To define a polygon via the mouse in DX is beyond me (I'm struggling thru OpenGL.. I know your pain). An easy hack might be to make an array holding where the user clicks, and scaling it yourself (with a Z of zero).

OpenGL lets you render a full polygon, by just giving it a ton of vertices and manually telling it when you're done. However, triangles are better to work with, and are useful anyway. To make triangles, yes, you need to know whats inclosed in and outside of the polygon. The site you linked to had a ton of cool info, but I believe they led you in the wrong direction.

The area trick they use DOES work (I did it out - what a pain!). Depending on the respective values, the area can turn out negative -- which is normally ignored. Changing two vertices (swapping V2 and V3, for example) will change the sign of the result. This leads me to believe that the trick, and an easy solution to your problem, is the winding of the polygon.

Assuming that the polygon is a simple polygon (defined by your link as "A simple polygon is a polygon P with no two non-consecutive edges intersecting"), the winding (order of the the vertices around the polygon) can either be clockwise or counter-clockwise (CW or CCW). That is the key to determining what is inside or outside of the polygon.

If the polygon is wound CCW (default for front-facing OpenGL primitives), the area inside the polygon is to the left of any edge (if you point from one vertex to the next in the series, and move your finger 90 degrees CCW, that's where the interior of the polygon is). The reverse is true for CW polys, so the statement may be generalized: For any vector going from point P1 to P2, if you rotate 90 degrees in the direction of the winding, you will be pointing to the interior of the polygon.

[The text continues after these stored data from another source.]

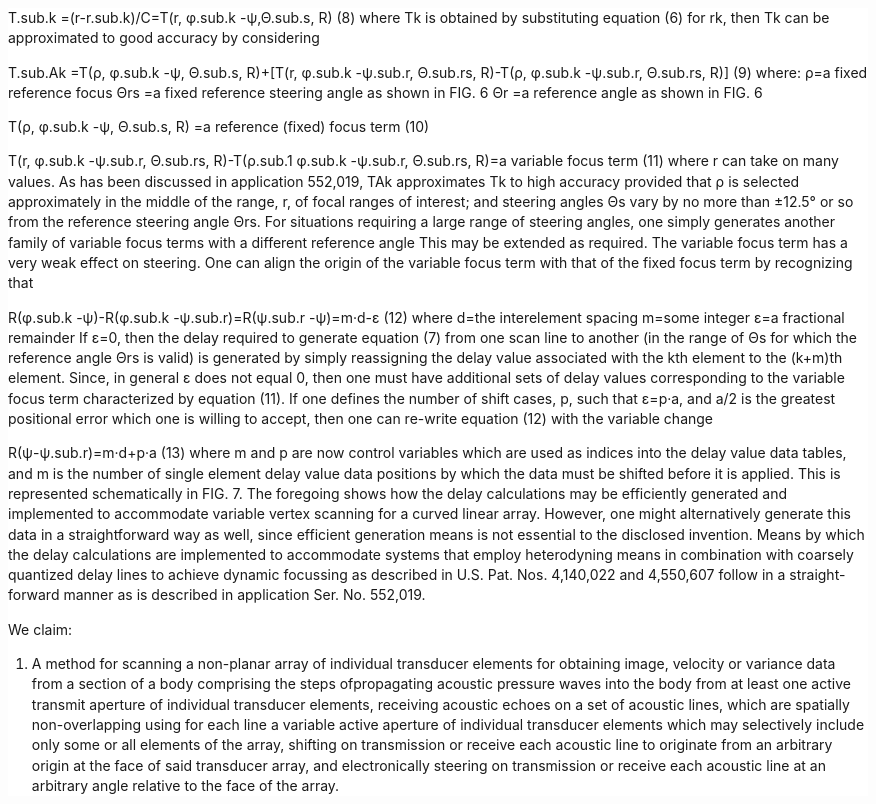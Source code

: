  T.sub.k =(r-r.sub.k)/C=T(r, φ.sub.k -ψ,Θ.sub.s, R) (8)
where Tk is obtained by substituting equation (6) for rk, then Tk can be approximated to good accuracy by considering

 T.sub.Ak =T(ρ, φ.sub.k -ψ, Θ.sub.s, R)+[T(r, φ.sub.k -ψ.sub.r, Θ.sub.rs, R)-T(ρ, φ.sub.k -ψ.sub.r, Θ.sub.rs, R)]                                       (9)
where:
ρ=a fixed reference focus
Θrs =a fixed reference steering angle as shown in FIG. 6
Θr =a reference angle as shown in FIG. 6

 T(ρ, φ.sub.k -ψ, Θ.sub.s, R) =a reference (fixed) focus term                                                      (10)

 T(r, φ.sub.k -ψ.sub.r, Θ.sub.rs, R)-T(ρ.sub.1 φ.sub.k -ψ.sub.r, Θ.sub.rs, R)=a variable focus term    (11)
where r can take on many values.
As has been discussed in application 552,019, TAk approximates Tk to high accuracy provided that ρ is selected approximately in the middle of the range, r, of focal ranges of interest; and steering angles Θs vary by no more than ±12.5° or so from the reference steering angle Θrs. For situations requiring a large range of steering angles, one simply generates another family of variable focus terms with a different reference angle This may be extended as required.
The variable focus term has a very weak effect on steering. One can align the origin of the variable focus term with that of the fixed focus term by recognizing that

 R(φ.sub.k -ψ)-R(φ.sub.k -ψ.sub.r)=R(ψ.sub.r -ψ)=m·d-ε                            (12)
where
d=the interelement spacing
m=some integer
ε=a fractional remainder
If ε=0, then the delay required to generate equation (7) from one scan line to another (in the range of Θs for which the reference angle Θrs is valid) is generated by simply reassigning the delay value associated with the kth element to the (k+m)th element.
Since, in general ε does not equal 0, then one must have additional sets of delay values corresponding to the variable focus term characterized by equation (11). If one defines the number of shift cases, p, such that ε=p·a, and a/2 is the greatest positional error which one is willing to accept, then one can re-write equation (12) with the variable change

 R(ψ-ψ.sub.r)=m·d+p·a             (13)
where m and p are now control variables which are used as indices into the delay value data tables, and m is the number of single element delay value data positions by which the data must be shifted before it is applied. This is represented schematically in FIG. 7.
The foregoing shows how the delay calculations may be efficiently generated and implemented to accommodate variable vertex scanning for a curved linear array. However, one might alternatively generate this data in a straightforward way as well, since efficient generation means is not essential to the disclosed invention. Means by which the delay calculations are implemented to accommodate systems that employ heterodyning means in combination with coarsely quantized delay lines to achieve dynamic focussing as described in U.S. Pat. Nos. 4,140,022 and 4,550,607 follow in a straight-forward manner as is described in application Ser. No. 552,019.

We claim:
 
1. A method for scanning a non-planar array of individual transducer elements for obtaining image, velocity or variance data from a section of a body comprising the steps ofpropagating acoustic pressure waves into the body from at least one active transmit aperture of individual transducer elements, receiving acoustic echoes on a set of acoustic lines, which are spatially non-overlapping using for each line a variable active aperture of individual transducer elements which may selectively include only some or all elements of the array, shifting on transmission or receive each acoustic line to originate from an arbitrary origin at the face of said transducer array, and electronically steering on transmission or receive each acoustic line at an arbitrary angle relative to the face of the array.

Now the trick is to figure out which way the polygon is wound. The simplest way (once again assuming a simple polygon) is to find the sum of all of the angles in one direction, and compare that to the other. The greater will be the direction of the winding. Sorry for the complication - Maybe an example will help. For your polygon, if we use the ordering you used and continue for the rest of the polygon, we can add like this (I am estimating the angles, but the result will not change because of roundoff error, don't worry):

CW: 315 + 90 + 315 + 240 + 240 + 240 = 1440
CCW: 45 + 270 + 45 + 120 + 120 + 120 = 720

Therefore, the polygon follows a CW winding. To find the angles, I drew an arc from the incoming edge to a vertex (from vertex two to vertex three, for example) to the outgoing edge (three to four). I drew the arc in the direction I was testing, so from the incoming edge of vertex 3 to the outgoing edge of vertex 3 was 315 degrees clockwise and 45 degrees counterclockwise.

I hope this helps, and I hope it works. The angle sum method is more of a guess than anything else, but I can't come up with a case where it doesn't work (other than non-simple polygons of course). If it works, or if it fails miserably, post the results and we can go from there!

Good luck!

Code clean, code efficiently, and code knowing good code will never be obsolete.